現役アイドルの上に俳優やモデルの仕事も盛んで、仕事で繋がった人は活動休止前よりも増えている。煌たちは、その人たち全員に迷惑をかけている。そして、ファンに再び心配をさせてしまっている。貴美のように面と向かって言われると、迷いが生まれて足を止めてしまいそうになる。
賢志たちに賛同を得るのは難しいとわかっていながら話を持ちかけた時、三人からは最初は猛反対された。説得の甲斐あって協力してくれているが、自分が巻き込んでいる自覚はある。だから中途半端にすることもためらわれた。だから煌は突き進んでいる。全ての責任を背負うつもりで。大いなる覚悟を持って。
「……まぶし」
雲間から西日が射し込んで来て、暑夏の陽光とともに熱も窓を通り越してきた。煌はカーテンを閉めようと立ち上がった。その時、射し込んだ光に照らされて、座席でキラリと光るものがあるのに目がいった。

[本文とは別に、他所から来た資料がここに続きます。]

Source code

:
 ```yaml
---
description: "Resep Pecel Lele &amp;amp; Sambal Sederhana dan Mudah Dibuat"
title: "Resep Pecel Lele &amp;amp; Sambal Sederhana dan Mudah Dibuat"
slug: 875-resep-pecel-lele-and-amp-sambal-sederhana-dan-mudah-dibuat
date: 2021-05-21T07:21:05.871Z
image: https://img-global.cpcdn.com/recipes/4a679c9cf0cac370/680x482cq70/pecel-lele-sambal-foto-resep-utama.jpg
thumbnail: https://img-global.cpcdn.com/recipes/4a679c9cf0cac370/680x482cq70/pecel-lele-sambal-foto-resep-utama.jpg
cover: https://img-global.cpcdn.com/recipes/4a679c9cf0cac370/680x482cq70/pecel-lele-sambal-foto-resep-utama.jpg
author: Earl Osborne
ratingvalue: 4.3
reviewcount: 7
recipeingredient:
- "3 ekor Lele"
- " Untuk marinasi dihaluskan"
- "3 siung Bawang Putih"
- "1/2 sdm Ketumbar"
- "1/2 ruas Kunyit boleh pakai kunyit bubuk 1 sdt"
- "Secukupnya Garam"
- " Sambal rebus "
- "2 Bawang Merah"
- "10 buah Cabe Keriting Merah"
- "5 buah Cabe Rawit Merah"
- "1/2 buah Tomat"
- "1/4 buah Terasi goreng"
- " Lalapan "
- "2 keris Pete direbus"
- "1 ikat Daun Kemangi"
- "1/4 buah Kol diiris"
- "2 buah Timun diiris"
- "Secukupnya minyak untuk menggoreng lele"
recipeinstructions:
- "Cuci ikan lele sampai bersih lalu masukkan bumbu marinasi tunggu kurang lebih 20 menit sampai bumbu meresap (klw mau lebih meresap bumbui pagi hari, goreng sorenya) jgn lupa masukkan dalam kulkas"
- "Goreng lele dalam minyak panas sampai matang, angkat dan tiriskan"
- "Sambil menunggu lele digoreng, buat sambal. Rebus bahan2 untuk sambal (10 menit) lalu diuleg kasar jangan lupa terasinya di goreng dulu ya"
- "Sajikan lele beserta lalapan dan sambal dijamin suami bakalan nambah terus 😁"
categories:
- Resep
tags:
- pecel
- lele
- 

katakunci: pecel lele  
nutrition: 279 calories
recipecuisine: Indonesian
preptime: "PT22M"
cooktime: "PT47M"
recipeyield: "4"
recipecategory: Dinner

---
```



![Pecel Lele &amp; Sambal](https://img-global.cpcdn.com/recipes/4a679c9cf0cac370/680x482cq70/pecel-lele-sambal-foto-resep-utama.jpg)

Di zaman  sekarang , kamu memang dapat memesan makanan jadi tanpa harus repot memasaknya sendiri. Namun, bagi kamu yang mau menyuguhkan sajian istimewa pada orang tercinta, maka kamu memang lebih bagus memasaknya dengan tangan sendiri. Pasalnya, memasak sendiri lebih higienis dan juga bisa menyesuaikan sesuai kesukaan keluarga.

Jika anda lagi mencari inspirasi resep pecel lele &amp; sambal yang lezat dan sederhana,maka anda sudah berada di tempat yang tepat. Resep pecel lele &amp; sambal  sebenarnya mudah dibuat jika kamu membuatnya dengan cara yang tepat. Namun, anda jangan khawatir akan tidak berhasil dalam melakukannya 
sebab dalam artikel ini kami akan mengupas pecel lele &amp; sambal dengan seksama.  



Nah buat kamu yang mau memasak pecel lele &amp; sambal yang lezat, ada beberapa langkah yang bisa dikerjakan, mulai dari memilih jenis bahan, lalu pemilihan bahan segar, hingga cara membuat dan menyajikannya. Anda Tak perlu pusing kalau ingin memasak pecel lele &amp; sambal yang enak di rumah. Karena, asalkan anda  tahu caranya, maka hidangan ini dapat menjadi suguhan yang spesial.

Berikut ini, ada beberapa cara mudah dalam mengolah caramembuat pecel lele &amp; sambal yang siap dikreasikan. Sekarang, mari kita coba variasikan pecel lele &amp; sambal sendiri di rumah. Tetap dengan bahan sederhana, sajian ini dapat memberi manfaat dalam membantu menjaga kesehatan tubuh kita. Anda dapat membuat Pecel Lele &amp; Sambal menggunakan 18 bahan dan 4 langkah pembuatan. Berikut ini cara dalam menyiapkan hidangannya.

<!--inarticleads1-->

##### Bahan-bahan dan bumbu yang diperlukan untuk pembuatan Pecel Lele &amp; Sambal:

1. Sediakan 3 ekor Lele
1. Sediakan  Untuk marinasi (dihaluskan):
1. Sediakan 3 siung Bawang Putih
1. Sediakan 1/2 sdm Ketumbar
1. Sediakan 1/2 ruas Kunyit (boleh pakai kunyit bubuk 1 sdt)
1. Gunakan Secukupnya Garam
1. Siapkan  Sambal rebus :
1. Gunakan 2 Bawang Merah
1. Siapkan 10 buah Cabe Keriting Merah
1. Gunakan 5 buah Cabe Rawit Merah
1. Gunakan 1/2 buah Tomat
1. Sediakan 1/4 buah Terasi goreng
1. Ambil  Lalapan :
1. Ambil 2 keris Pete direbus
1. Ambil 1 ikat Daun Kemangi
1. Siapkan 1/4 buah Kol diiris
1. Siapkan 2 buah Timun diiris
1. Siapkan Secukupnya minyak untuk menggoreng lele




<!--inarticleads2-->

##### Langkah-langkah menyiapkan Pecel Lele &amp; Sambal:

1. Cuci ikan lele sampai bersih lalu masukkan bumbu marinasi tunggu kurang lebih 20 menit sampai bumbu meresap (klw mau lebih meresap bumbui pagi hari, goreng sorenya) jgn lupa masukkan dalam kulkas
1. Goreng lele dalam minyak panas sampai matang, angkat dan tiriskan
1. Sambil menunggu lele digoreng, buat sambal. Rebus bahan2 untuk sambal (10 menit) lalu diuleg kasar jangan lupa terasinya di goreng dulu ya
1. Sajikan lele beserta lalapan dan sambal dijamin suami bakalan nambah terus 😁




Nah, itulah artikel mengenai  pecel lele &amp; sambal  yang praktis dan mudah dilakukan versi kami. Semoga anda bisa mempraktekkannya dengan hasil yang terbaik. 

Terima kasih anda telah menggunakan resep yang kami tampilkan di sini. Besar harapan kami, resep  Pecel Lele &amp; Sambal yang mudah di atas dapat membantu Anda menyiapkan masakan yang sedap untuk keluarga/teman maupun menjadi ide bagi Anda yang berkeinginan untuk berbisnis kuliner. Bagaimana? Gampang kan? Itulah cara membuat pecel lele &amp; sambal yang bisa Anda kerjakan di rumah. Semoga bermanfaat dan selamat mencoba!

シルバーのネックレスだ。貴美のバッグから落ちたのだろうか。煌はそれが気になり、貴美がまだ戻って来ないのを確認して手に取った。そのコイントップのシルバーネックレスは、以前、番組の初回ロケで怒られていたADの女性が持っていたものと同じだった。煌はそれをまじまじと見つめた。
(やっぱり。見たことがある)
そのネックレスは、煌の記憶の中にも存在していた。
煌が幼稚園児の頃、彼の父親が同じネックレスを常に身に着けていた。そのキレイなものをいつも見ていた煌は、ほしいと我儘を言って母親を困らせた。
しかし優しかった父親は、そのネックレスを煌にくれた。煌は、誕生日プレゼントをもらったかのようにとても喜んだ。母親は父親に、大切なものじゃないのかと尋ねたが、父親は微笑みながら
「いいんだよ。またもらうから」
と言って、幼い煌の頭をくしゃっと撫でた。
当時の記憶を思い出した煌は、不快と腹立たしさで表情を歪めた。
「くそっ。嫌なこと思い出した」
その記憶を疎む煌は、貴美の座席にネックレスを戻した。